MINSK, June 27 (RIA Novosti) - Russia's foreign minister said Wednesday the Quartet of mediators in the Israeli-Arab conflict had approved former British Prime Minister Tony Blair as the group's special envoy.

"Tony Blair's candidacy was proposed by the British side and supported by the Quartet members," Sergei Lavrov said.

Lavrov quoted Russian President Vladimir Putin as saying in a telephone conversation with Blair Tuesday, the day before his resignation, that his foreign policy expertise would come in useful in tackling acute international problems.

"We have agreed on the mandate for Tony Blair as the Quartet's special envoy," Lavrov said, adding that the British politician would coordinate consultations between the UN, the EU, the United States and Russia and preside over Palestinian progress towards statehood.

Tony Blair, who officially handed the premiership over to his former finance chief Gordon Brown earlier in the day, is a controversial figure in the Middle East, due to his staunch support for U.S. foreign policy, his involvement in the Iraq war, and his refusal to condemn Israel's bombing of Lebanon last summer.

The Quartet mediators have reinvigorated efforts to push peace talks between Israel and the Palestinians forward, now that the Palestinian territories have undergone a split into Gaza, controlled by Islamist group Hamas, and the West Bank, controlled by President Mahmoud Abbas's Fatah.
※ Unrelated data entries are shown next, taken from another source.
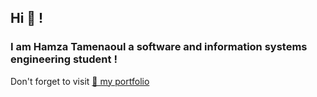 ## Hi 👋 !
### I am Hamza Tamenaoul a software and information systems engineering student !

Don't forget to visit [🔗 my portfolio](https://hamza-tam.gitlab.io/)

<!--
**hamza-tam/hamza-tam** is a ✨ _special_ ✨ repository because its `README.md` (this file) appears on your GitHub profile.

Here are some ideas to get you started:

- 🔭 I’m currently working on ...
- 🌱 I’m currently learning ...
- 👯 I’m looking to collaborate on ...
- 🤔 I’m looking for help with ...
- 💬 Ask me about ...
- 📫 How to reach me: ...
- 😄 Pronouns: ...
- ⚡ Fun fact: ...
-->
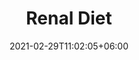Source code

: ---
title: "Renal Diet"
url: "renal-diet"
date: 2021-02-29T11:02:05+06:00
icon: "fa-solid fa-utensils" # fontawesome icon : https://fontawesome.com/icons
description: ""
# type dont remove or customize
type : "topic"
draft: false
weight: 8
---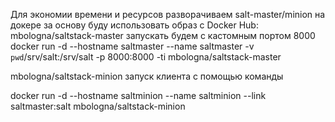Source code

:Для экономии времени и ресурсов разворачиваем salt-master/minion на докере за основу буду использовать образ с Docker Hub:
  mbologna/saltstack-master
запускать будем с кастомным портом 8000
  docker run -d --hostname saltmaster --name saltmaster -v `pwd`/srv/salt:/srv/salt -p 8000:8000 -ti mbologna/saltstack-master

  mbologna/saltstack-minion
запуск клиента  с помощью команды

  docker run -d --hostname saltminion --name saltminion --link saltmaster:salt mbologna/saltstack-minion

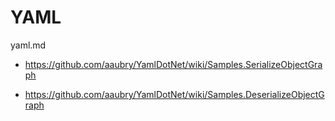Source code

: # YAML

yaml.md

*   https://github.com/aaubry/YamlDotNet/wiki/Samples.SerializeObjectGraph

*   https://github.com/aaubry/YamlDotNet/wiki/Samples.DeserializeObjectGraph

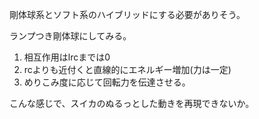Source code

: 剛体球系とソフト系のハイブリッドにする必要がありそう。

ランプつき剛体球にしてみる。

1. 相互作用はlrcまでは0
2. rcよりも近付くと直線的にエネルギー増加(力は一定)
3. めりこみ度に応じて回転力を伝達させる。

こんな感じで、スイカのぬるっとした動きを再現できないか。

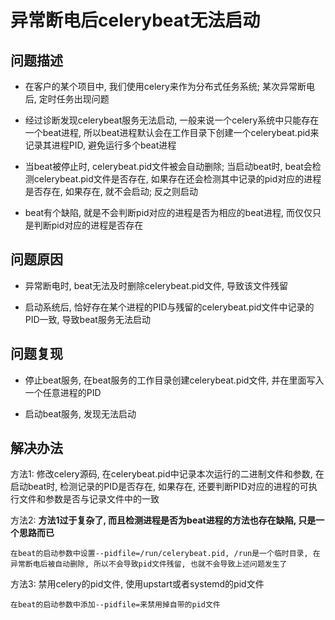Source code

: # 异常断电后celerybeat无法启动

## 问题描述

* 在客户的某个项目中, 我们使用celery来作为分布式任务系统; 某次异常断电后, 定时任务出现问题

* 经过诊断发现celerybeat服务无法启动, 一般来说一个celery系统中只能存在一个beat进程, 所以beat进程默认会在工作目录下创建一个celerybeat.pid来记录其进程PID, 避免运行多个beat进程

* 当beat被停止时, celerybeat.pid文件被会自动删除; 当启动beat时, beat会检测celerybeat.pid文件是否存在, 如果存在还会检测其中记录的pid对应的进程是否存在, 如果存在, 就不会启动; 反之则启动

* beat有个缺陷, 就是不会判断pid对应的进程是否为相应的beat进程, 而仅仅只是判断pid对应的进程是否存在

## 问题原因

* 异常断电时, beat无法及时删除celerybeat.pid文件, 导致该文件残留

* 启动系统后, 恰好存在某个进程的PID与残留的celerybeat.pid文件中记录的PID一致, 导致beat服务无法启动

## 问题复现

* 停止beat服务, 在beat服务的工作目录创建celerybeat.pid文件, 并在里面写入一个任意进程的PID

* 启动beat服务, 发现无法启动

## 解决办法

方法1: 修改celery源码, 在celerybeat.pid中记录本次运行的二进制文件和参数, 在启动beat时, 检测记录的PID是否存在, 如果存在, 还要判断PID对应的进程的可执行文件和参数是否与记录文件中的一致

方法2: **方法1过于复杂了, 而且检测进程是否为beat进程的方法也存在缺陷, 只是一个思路而已**

    在beat的启动参数中设置--pidfile=/run/celerybeat.pid, /run是一个临时目录, 在异常断电后被自动删除, 所以不会导致pid文件残留, 也就不会导致上述问题发生了

方法3: 禁用celery的pid文件, 使用upstart或者systemd的pid文件

    在beat的启动参数中添加--pidfile=来禁用掉自带的pid文件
Abbas's emergency government in the West bank has received the international community's backing, while Hamas is still considered a terrorist organization by Israel and Western powers.

Moscow has consistently urged dialogue between Fatah and Hamas, while Washington and Israel have moved to isolate the Islamists and support the more moderate Abbas. Hamas won a resounding parliamentary election victory at the start of 2006, but after the group's violent takeover of Gaza, Abbas ousted Hamas from the coalition government and formed an emergency Cabinet.
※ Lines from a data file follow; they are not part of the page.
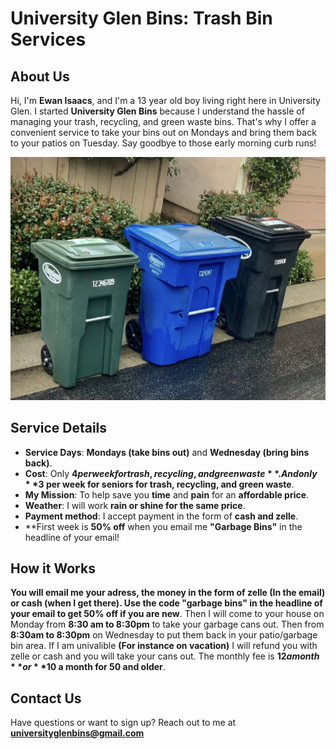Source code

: # University Glen Bins: Trash Bin Services

## About Us
Hi, I'm **Ewan Isaacs**, and I'm a 13 year old boy living right here in University Glen. I started **University Glen Bins** because I understand the hassle of managing your trash, recycling, and green waste bins. That's why I offer a convenient service to take your bins out on Mondays and bring them back to your patios on Tuesday. Say goodbye to those early morning curb runs!

![Bins logo](bins.jpg)

## Service Details
- **Service Days**: **Mondays (take bins out)** and **Wednesday (bring bins back)**.
- **Cost**: Only **$4 per week for trash, recycling, and green waste**. And only **$3 per week for seniors for trash, recycling, and green waste**.
- **My Mission**: To help save you **time** and **pain** for an **affordable price**.
- **Weather**: I will work **rain or shine for the same price**.
- **Payment method**: I accept payment in the form of **cash and zelle**.
- **First week is **50% off** when you email me **"Garbage Bins"** in the headline of your email!

## How it Works 
**You will email me your adress, the money in the form of zelle (In the email) or cash (when I get there). Use the code "garbage bins" in the headline of your email to get 50% off if you are new**. Then I will come to your house on Monday from **8:30 am to 8:30pm** to take your garbage cans out. Then from **8:30am to 8:30pm** on Wednesday  to put them back in your patio/garbage bin area. If I am univalible **(For instance on vacation)** I will refund you with zelle or cash and you will take your cans out. The monthly fee is **$12 a month** or **$10 a month for 50 and older**.   


## Contact Us
Have questions or want to sign up? Reach out to me at **universityglenbins@gmail.com** 

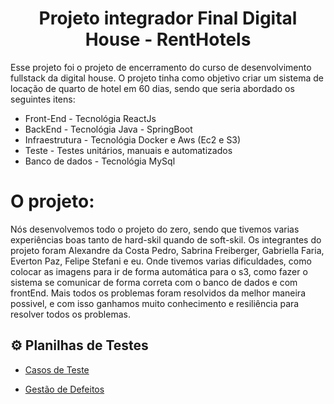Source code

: <h1 align="center"> Projeto integrador Final Digital House - RentHotels </h1>

<p>Esse projeto foi o projeto de encerramento do curso de desenvolvimento fullstack da digital house. O projeto tinha como objetivo criar um sistema de locação de quarto de hotel em 60 dias, sendo que seria abordado os seguintes itens:</p>
<ul>
  <li>Front-End - Tecnológia ReactJs</li>
  <li>BackEnd - Tecnológia Java - SpringBoot</li>
  <li>Infraestrutura - Tecnológia Docker e Aws (Ec2 e S3)</li>
  <li>Teste - Testes unitários, manuais e automatizados</li>
  <li>Banco de dados - Tecnológia MySql</li>
</ul>
<h1>O projeto:</h1>
<p>Nós desenvolvemos todo o projeto do zero, sendo que tivemos varias experiências boas tanto de hard-skil quando de soft-skil. Os integrantes do projeto foram Alexandre da Costa Pedro, Sabrina Freiberger, Gabriella Faria, Everton Paz, Felipe Stefani e eu. Onde tivemos varias dificuldades, como colocar as imagens para ir de forma automática para o s3, como fazer o sistema se comunicar de forma correta com o banco de dados e com frontEnd. Mais todos os problemas foram resolvidos da melhor maneira possivel, e com isso ganhamos muito conhecimento e resiliência para resolver todos os problemas.</p>



## ⚙️ Planilhas de Testes

- <a href="https://docs.google.com/spreadsheets/d/1B8a0gRP_6_Xejmq4C3WGk58RJAOmlMUv/edit?usp=sharing&ouid=108882354862942027092&rtpof=true&sd=true">Casos de Teste</a>

- <a href="https://docs.google.com/spreadsheets/d/1fRQRTyX0xGItloGuiq-mmd9YQJFk2xCPYe9ZmIFbB0g/edit?usp=sharing">Gestão de Defeitos</a>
In a new outbreak of gun violence in eastern Gaza on Wednesday morning, Israeli troops killed 12 Palestinians, mostly militants, and wounded 45.

The Russian foreign minister, who met earlier Wednesday with President Abbas in the West Bank, said the Quartet could meet in mid-July.

"The ministerial session of the Quartet should be held not earlier than in two weeks' time. I expect we will hold this meeting by mid-July," he said. He also said Russia's Foreign Ministry was not planning to meet with Hamas any time soon.

At his meeting with the Palestinian leader, Abbas pledged to cooperate with the Hamas-led parliament, Lavrov said. "The PNA [Palestinian National Authority] leader told me he intended to cooperate with parliament, where Hamas holds a majority, in line with Palestinian laws," the diplomat said.

Abbas had earlier ruled out contacts with the Islamists following weeks of fighting in Gaza, which left at least 115 people dead and hundreds injured.

At the talks in the West Bank's Ramallah, Lavrov said Moscow condemned attempts to undermine Palestinian statehood and called for a unified Palestinian state to be established as soon as possible.